What the task requires
Copy every line of the entries that has the string "deployments" in it.

Data excerpts
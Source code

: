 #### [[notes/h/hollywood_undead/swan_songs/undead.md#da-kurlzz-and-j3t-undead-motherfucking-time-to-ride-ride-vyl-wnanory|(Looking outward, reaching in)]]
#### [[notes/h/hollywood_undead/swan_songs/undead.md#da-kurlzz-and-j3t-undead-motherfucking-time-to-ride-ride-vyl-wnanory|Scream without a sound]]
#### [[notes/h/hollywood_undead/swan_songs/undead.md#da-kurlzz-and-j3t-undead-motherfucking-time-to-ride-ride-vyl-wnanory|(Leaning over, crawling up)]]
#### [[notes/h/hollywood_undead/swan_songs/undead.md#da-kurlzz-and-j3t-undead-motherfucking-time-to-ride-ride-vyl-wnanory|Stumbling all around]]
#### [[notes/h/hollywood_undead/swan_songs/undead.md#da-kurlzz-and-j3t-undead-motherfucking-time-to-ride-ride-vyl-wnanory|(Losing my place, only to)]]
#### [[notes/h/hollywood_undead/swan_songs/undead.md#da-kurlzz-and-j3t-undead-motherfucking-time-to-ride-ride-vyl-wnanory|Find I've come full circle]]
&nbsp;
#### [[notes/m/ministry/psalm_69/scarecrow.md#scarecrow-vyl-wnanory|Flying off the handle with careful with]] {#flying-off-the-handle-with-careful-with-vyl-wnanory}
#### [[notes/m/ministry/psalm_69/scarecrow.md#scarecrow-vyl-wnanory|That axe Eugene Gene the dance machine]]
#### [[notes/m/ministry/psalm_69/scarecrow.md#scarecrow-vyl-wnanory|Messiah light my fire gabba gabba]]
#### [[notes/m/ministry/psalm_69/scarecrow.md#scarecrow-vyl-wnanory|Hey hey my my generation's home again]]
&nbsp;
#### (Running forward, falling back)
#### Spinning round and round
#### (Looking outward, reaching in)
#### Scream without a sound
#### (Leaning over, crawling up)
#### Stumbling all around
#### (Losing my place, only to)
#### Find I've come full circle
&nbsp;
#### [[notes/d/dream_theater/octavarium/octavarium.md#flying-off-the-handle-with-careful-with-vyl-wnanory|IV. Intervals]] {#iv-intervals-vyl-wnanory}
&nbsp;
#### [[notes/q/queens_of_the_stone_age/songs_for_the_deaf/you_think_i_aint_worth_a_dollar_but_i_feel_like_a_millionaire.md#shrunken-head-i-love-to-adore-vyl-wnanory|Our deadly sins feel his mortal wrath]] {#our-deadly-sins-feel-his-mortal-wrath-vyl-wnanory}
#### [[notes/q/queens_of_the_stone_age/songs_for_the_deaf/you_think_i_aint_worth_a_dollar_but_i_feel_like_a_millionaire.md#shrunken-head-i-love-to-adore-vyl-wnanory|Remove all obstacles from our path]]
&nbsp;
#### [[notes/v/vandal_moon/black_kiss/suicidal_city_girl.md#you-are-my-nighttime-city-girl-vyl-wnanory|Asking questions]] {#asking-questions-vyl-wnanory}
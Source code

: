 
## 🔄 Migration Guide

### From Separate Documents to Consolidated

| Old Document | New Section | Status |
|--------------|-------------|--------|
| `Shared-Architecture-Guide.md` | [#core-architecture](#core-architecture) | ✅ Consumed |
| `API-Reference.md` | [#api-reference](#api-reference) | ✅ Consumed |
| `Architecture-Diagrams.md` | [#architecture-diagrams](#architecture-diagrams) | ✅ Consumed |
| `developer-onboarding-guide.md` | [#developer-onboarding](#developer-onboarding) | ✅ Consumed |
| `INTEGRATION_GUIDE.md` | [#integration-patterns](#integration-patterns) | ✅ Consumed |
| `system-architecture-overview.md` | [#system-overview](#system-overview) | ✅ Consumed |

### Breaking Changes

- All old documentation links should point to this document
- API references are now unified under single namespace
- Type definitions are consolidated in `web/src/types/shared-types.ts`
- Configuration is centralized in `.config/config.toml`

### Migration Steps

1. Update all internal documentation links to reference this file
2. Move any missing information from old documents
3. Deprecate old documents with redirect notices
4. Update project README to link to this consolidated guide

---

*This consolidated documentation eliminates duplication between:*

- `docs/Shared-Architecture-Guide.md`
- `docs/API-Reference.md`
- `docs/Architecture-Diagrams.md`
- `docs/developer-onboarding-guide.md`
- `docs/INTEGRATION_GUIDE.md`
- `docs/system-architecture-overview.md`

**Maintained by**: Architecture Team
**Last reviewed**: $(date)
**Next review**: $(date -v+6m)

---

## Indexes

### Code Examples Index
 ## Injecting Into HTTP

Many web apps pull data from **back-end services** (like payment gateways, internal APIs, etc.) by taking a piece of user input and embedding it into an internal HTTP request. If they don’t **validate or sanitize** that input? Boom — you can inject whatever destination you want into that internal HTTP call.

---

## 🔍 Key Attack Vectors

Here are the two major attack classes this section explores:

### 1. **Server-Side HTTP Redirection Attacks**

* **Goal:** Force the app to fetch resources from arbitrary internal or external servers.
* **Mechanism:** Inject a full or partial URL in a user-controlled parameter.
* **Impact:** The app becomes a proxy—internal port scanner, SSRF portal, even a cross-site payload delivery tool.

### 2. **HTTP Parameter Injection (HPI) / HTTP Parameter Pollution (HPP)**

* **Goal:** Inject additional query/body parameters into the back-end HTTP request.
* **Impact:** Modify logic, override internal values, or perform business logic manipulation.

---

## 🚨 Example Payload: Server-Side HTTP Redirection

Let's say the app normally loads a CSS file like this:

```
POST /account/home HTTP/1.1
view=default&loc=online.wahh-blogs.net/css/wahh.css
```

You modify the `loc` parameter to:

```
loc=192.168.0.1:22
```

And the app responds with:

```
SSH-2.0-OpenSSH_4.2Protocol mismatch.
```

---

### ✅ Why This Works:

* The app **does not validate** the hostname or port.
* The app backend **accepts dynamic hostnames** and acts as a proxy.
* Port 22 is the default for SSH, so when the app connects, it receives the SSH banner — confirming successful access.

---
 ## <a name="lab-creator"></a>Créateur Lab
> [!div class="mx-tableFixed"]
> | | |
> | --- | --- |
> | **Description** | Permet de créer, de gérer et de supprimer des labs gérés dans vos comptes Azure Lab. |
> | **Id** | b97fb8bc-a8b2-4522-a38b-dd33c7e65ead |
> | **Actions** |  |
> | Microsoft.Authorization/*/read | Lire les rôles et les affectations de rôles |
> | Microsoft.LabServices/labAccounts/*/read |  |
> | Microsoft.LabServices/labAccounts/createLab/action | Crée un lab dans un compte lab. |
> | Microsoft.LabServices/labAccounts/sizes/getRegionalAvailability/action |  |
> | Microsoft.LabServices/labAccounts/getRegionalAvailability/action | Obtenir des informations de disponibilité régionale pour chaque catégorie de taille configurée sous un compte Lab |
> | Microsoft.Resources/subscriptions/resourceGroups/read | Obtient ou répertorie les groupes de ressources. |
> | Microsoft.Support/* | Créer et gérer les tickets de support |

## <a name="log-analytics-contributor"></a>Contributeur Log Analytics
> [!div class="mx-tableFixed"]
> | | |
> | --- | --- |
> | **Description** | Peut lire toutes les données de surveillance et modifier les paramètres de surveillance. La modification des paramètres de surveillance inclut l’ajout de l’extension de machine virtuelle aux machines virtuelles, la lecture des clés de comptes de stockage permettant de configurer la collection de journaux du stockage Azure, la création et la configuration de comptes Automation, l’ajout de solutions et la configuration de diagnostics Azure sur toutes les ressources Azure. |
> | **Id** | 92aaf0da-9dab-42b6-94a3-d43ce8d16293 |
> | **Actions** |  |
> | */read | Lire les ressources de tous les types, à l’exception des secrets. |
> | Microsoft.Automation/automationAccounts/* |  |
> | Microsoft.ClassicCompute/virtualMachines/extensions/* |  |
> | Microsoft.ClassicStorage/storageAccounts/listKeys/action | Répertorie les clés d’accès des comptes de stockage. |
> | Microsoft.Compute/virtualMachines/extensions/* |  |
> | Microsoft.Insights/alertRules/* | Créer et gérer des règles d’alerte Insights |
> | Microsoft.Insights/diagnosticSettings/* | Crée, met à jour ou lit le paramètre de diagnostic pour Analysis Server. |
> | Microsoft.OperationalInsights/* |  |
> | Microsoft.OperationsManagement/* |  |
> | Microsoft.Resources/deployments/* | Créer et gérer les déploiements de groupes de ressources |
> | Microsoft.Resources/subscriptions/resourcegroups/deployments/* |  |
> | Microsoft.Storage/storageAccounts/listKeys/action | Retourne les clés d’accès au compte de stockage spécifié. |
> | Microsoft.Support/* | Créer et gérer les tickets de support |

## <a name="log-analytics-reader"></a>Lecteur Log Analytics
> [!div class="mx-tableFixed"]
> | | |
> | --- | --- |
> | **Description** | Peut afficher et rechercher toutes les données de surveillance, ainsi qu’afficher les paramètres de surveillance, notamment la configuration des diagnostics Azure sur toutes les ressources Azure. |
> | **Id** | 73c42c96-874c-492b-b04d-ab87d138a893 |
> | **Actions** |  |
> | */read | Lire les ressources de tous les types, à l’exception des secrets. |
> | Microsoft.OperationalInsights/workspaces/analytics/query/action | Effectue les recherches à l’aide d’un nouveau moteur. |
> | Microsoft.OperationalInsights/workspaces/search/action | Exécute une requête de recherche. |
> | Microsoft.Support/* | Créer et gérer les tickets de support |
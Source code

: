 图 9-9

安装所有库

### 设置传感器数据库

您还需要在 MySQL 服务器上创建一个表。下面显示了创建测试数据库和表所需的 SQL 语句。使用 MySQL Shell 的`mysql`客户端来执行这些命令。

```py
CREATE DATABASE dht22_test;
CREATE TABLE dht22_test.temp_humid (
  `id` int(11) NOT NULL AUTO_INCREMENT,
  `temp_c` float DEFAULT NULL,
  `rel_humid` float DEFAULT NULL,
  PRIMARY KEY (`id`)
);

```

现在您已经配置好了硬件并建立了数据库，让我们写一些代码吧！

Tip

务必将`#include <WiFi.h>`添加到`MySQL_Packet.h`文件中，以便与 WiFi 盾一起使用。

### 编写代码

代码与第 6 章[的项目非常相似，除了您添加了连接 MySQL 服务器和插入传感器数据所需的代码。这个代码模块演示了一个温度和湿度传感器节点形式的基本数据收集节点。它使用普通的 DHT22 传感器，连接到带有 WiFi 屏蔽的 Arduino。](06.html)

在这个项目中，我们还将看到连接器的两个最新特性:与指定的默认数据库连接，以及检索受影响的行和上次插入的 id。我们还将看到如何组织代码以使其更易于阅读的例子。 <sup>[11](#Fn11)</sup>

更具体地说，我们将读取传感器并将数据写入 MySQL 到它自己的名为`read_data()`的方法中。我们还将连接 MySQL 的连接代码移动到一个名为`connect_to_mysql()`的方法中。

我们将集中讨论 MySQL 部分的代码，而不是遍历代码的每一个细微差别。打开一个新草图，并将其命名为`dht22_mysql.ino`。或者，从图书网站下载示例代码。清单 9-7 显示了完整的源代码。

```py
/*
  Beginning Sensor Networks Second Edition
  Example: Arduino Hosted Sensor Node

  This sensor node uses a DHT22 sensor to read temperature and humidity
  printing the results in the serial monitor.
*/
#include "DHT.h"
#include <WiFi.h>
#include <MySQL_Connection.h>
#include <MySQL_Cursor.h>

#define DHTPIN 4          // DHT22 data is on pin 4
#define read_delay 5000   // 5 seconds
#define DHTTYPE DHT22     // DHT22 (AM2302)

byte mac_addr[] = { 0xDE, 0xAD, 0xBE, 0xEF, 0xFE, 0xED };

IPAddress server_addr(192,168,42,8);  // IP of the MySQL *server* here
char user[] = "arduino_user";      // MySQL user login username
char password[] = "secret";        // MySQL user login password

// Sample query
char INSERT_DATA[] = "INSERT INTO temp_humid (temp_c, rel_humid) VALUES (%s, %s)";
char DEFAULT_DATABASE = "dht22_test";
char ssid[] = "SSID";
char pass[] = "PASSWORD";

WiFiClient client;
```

Solved exercise
> | Microsoft.Resources/deployments/* | Créer et gérer les déploiements de groupes de ressources |
> | Microsoft.Resources/subscriptions/resourcegroups/deployments/* |  |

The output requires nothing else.